I'm still reading this book, just so you know... I'm a professional Tarot Card Reader and I follow and love the Rider-Waite-Smith system. However, of late I’ve become curious about the Thoth and the Marseilles systems of Tarot -- about how the symbolism came about and was interpreted. This book is a great resource for learning this and more! Honestly, I was blown away and surprised beyond my expectation at the depth of information that this book provides. While I was expecting a surface level explanation, I was overjoyed (and even a little overwhelmed) by the wisdom and knowledge contained in this tome.
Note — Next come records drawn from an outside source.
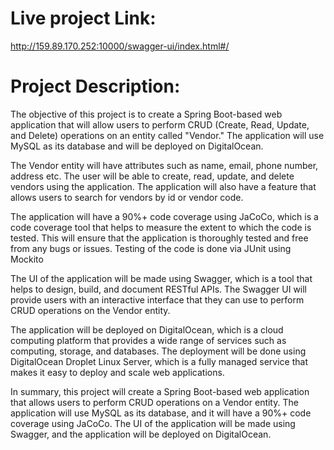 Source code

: # Live project Link: 
http://159.89.170.252:10000/swagger-ui/index.html#/

# Project Description:

The objective of this project is to create a Spring Boot-based web application that will allow users to perform CRUD (Create, Read, Update, and Delete) operations on an entity called "Vendor." The application will use MySQL as its database and will be deployed on DigitalOcean.

The Vendor entity will have attributes such as name, email, phone number, address etc. The user will be able to create, read, update, and delete vendors using the application. The application will also have a feature that allows users to search for vendors by id or vendor code.

The application will have a 90%+ code coverage using JaCoCo, which is a code coverage tool that helps to measure the extent to which the code is tested. This will ensure that the application is thoroughly tested and free from any bugs or issues. Testing of the code is done via JUnit using Mockito

The UI of the application will be made using Swagger, which is a tool that helps to design, build, and document RESTful APIs. The Swagger UI will provide users with an interactive interface that they can use to perform CRUD operations on the Vendor entity.

The application will be deployed on DigitalOcean, which is a cloud computing platform that provides a wide range of services such as computing, storage, and databases. The deployment will be done using DigitalOcean Droplet Linux Server, which is a fully managed service that makes it easy to deploy and scale web applications.

In summary, this project will create a Spring Boot-based web application that allows users to perform CRUD operations on a Vendor entity. The application will use MySQL as its database, and it will have a 90%+ code coverage using JaCoCo. The UI of the application will be made using Swagger, and the application will be deployed on DigitalOcean.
And it is quite a big, fat, juicy tome that has opened my eyes to the beauty of the Marseilles cards -- a completely unexpected result! Of course, a lot of further study still awaits me -- but I totally look forward to it! Meanwhile, if you are, like me, looking to delve into the Marseilles Tarot world, then I will also suggest that you pick up a copy of the Tarot de Marseille by Jodorowsky to go along with it. The book references this deck all the time, and having it on hand is of course useful, but it'll also help you get familiar with the deck so you can do readings with it later on without further issues.